Roll Center Migration Study

In Summer 2019 I interned at CU-ICAR in Greenville, SC as part of a future development program for the Clemson Formula SAE Team. One of the simulations I developed was this Roll Center Migration Study. See CU-ICAR Internship for more information about the other two simulations I developed in the internship!

The roll center of a vehicle is the force coupling point at which the unsprung and sprung masses react. An oversimplification of the idea with roll centers is that you want to minimize this point’s movement as much as possible to increase the vehicle’s performance. To do this I created a two-dimensional representation of the vehicle’s front view swing arm (FVSA) geometry in MATLAB. (See the below figure “Static Car - FVSA Plane”. To reduce the complexity of the model I modeled the front and rear suspensions as two separate programs, which means the front suspension cannot affect the rear and vice versa.

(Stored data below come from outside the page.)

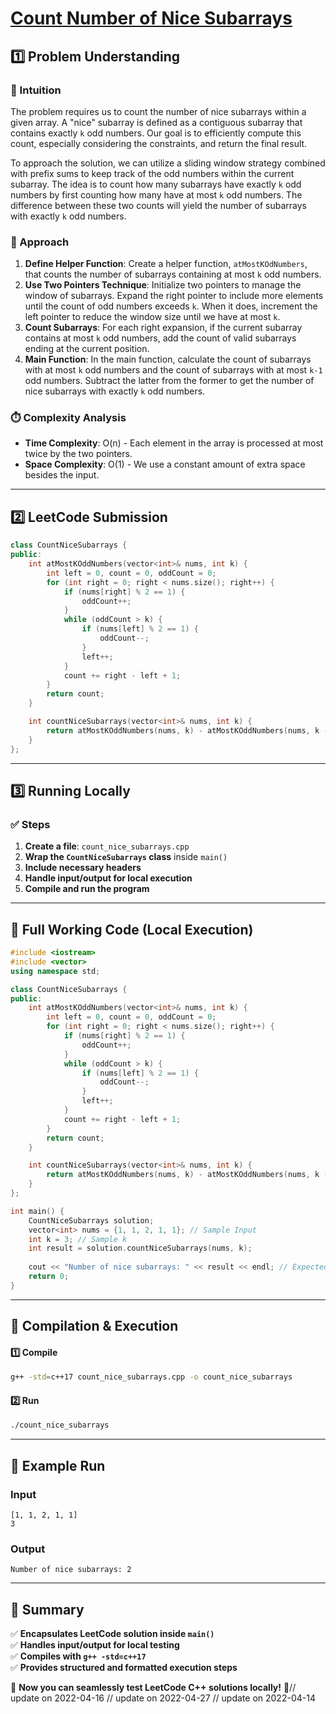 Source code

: # **[Count Number of Nice Subarrays](https://leetcode.com/problems/count-number-of-nice-subarrays/description/)**  

## **1️⃣ Problem Understanding**  
### **📌 Intuition**  
The problem requires us to count the number of nice subarrays within a given array. A "nice" subarray is defined as a contiguous subarray that contains exactly `k` odd numbers. Our goal is to efficiently compute this count, especially considering the constraints, and return the final result.

To approach the solution, we can utilize a sliding window strategy combined with prefix sums to keep track of the odd numbers within the current subarray. The idea is to count how many subarrays have exactly `k` odd numbers by first counting how many have at most `k` odd numbers. The difference between these two counts will yield the number of subarrays with exactly `k` odd numbers.

### **🚀 Approach**  
1. **Define Helper Function**: Create a helper function, `atMostKOdNumbers`, that counts the number of subarrays containing at most `k` odd numbers.
2. **Use Two Pointers Technique**: Initialize two pointers to manage the window of subarrays. Expand the right pointer to include more elements until the count of odd numbers exceeds `k`. When it does, increment the left pointer to reduce the window size until we have at most `k`.
3. **Count Subarrays**: For each right expansion, if the current subarray contains at most `k` odd numbers, add the count of valid subarrays ending at the current position.
4. **Main Function**: In the main function, calculate the count of subarrays with at most `k` odd numbers and the count of subarrays with at most `k-1` odd numbers. Subtract the latter from the former to get the number of nice subarrays with exactly `k` odd numbers.

### **⏱️ Complexity Analysis**  
- **Time Complexity**: O(n) - Each element in the array is processed at most twice by the two pointers.
- **Space Complexity**: O(1) - We use a constant amount of extra space besides the input.  

---  

## **2️⃣ LeetCode Submission**  
```cpp
class CountNiceSubarrays {
public:
    int atMostKOddNumbers(vector<int>& nums, int k) {
        int left = 0, count = 0, oddCount = 0;
        for (int right = 0; right < nums.size(); right++) {
            if (nums[right] % 2 == 1) {
                oddCount++;
            }
            while (oddCount > k) {
                if (nums[left] % 2 == 1) {
                    oddCount--;
                }
                left++;
            }
            count += right - left + 1;
        }
        return count;
    }

    int countNiceSubarrays(vector<int>& nums, int k) {
        return atMostKOddNumbers(nums, k) - atMostKOddNumbers(nums, k - 1);
    }
};
```  

---  

## **3️⃣ Running Locally**  
### **✅ Steps**  
1. **Create a file**: `count_nice_subarrays.cpp`  
2. **Wrap the `CountNiceSubarrays` class** inside `main()`  
3. **Include necessary headers**  
4. **Handle input/output for local execution**  
5. **Compile and run the program**  

---  

## **📝 Full Working Code (Local Execution)**  
```cpp
#include <iostream>
#include <vector>
using namespace std;

class CountNiceSubarrays {
public:
    int atMostKOddNumbers(vector<int>& nums, int k) {
        int left = 0, count = 0, oddCount = 0;
        for (int right = 0; right < nums.size(); right++) {
            if (nums[right] % 2 == 1) {
                oddCount++;
            }
            while (oddCount > k) {
                if (nums[left] % 2 == 1) {
                    oddCount--;
                }
                left++;
            }
            count += right - left + 1;
        }
        return count;
    }

    int countNiceSubarrays(vector<int>& nums, int k) {
        return atMostKOddNumbers(nums, k) - atMostKOddNumbers(nums, k - 1);
    }
};

int main() {
    CountNiceSubarrays solution;
    vector<int> nums = {1, 1, 2, 1, 1}; // Sample Input
    int k = 3; // Sample k
    int result = solution.countNiceSubarrays(nums, k);
    
    cout << "Number of nice subarrays: " << result << endl; // Expected Output: 2
    return 0;
}  
```  

---  

## **🔧 Compilation & Execution**  
#### **1️⃣ Compile**  
```bash
g++ -std=c++17 count_nice_subarrays.cpp -o count_nice_subarrays
```  

#### **2️⃣ Run**  
```bash
./count_nice_subarrays
```  

---  

## **🎯 Example Run**  
### **Input**  
```
[1, 1, 2, 1, 1]
3
```  
### **Output**  
```
Number of nice subarrays: 2
```  

---  

## **📌 Summary**  
✅ **Encapsulates LeetCode solution inside `main()`**  
✅ **Handles input/output for local testing**  
✅ **Compiles with `g++ -std=c++17`**  
✅ **Provides structured and formatted execution steps**  

🚀 **Now you can seamlessly test LeetCode C++ solutions locally!** 🚀// update on 2022-04-16
// update on 2022-04-27
// update on 2022-04-14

Given inputs such as chassis width, kingpin inclination angle, scrub radius, track width, static roll center height, and camber change rate the program first calculates the 2-D static representation of the geometry.

After the initial 2-D static calculation, the program places the suspension in its maximum heave and maximum roll modes and calculates the roll centers for each mode.

The result of this is the ability to study how the suspension’s roll center migrates as it exhibits different vehicle attitudes. To take it one step further, I allowed modeFrontier to vary several parameters in hopes to find the suspension geometry which has the smallest roll center migration. The roll center of the 2018 Clemson FSAE car, which finished 18th at FSAE Michigan 2019, migrates roughly 5” at the maximum roll. With this program, we’ve been able to make the 2020 Clemson FSAE car’s roll center migrate 0.2” at the maximum roll.